*** GIVEN DATA Section Begins ***
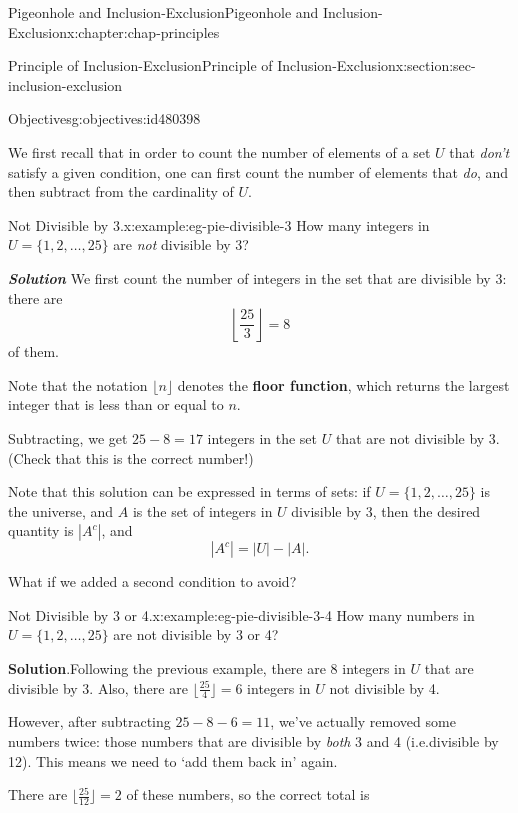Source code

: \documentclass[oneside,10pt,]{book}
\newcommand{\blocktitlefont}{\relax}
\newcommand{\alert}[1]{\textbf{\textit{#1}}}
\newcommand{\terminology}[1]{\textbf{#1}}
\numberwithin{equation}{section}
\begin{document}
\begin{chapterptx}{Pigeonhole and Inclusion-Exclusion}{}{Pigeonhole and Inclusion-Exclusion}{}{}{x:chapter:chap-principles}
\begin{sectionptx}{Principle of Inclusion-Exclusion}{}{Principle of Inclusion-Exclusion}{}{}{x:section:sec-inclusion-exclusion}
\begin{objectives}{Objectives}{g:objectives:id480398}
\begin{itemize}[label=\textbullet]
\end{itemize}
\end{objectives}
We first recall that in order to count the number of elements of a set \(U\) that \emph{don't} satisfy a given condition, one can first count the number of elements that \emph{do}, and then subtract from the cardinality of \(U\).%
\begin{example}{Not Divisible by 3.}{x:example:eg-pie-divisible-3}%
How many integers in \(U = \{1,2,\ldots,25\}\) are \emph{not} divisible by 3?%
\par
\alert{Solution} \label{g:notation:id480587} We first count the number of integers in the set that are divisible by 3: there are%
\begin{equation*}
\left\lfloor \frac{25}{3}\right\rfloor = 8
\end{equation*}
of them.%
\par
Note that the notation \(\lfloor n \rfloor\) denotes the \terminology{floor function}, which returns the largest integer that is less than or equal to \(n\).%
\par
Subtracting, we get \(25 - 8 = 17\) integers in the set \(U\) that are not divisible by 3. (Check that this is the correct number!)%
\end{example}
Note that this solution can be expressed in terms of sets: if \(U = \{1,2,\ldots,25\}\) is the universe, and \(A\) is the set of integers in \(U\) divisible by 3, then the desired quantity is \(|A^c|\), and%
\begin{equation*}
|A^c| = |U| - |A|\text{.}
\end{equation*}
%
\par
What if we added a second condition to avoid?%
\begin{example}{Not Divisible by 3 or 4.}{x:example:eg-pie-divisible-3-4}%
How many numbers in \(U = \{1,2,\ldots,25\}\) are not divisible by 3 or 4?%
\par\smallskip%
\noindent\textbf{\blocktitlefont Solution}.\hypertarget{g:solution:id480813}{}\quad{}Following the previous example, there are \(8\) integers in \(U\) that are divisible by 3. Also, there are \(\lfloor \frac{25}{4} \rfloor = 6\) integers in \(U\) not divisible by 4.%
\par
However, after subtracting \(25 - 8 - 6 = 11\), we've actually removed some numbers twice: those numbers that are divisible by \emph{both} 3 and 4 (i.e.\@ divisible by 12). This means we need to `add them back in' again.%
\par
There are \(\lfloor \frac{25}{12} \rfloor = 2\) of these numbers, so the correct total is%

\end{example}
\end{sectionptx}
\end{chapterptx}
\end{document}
*** GIVEN DATA Section Ends ***
(TRY IT) Scan the data above and copy every line with "label" in it.

(SOLUTION FOR THIS EXERCISE)
\begin{itemize}[label=\textbullet]
\alert{Solution} \label{g:notation:id480587} We first count the number of integers in the set that are divisible by 3: there are%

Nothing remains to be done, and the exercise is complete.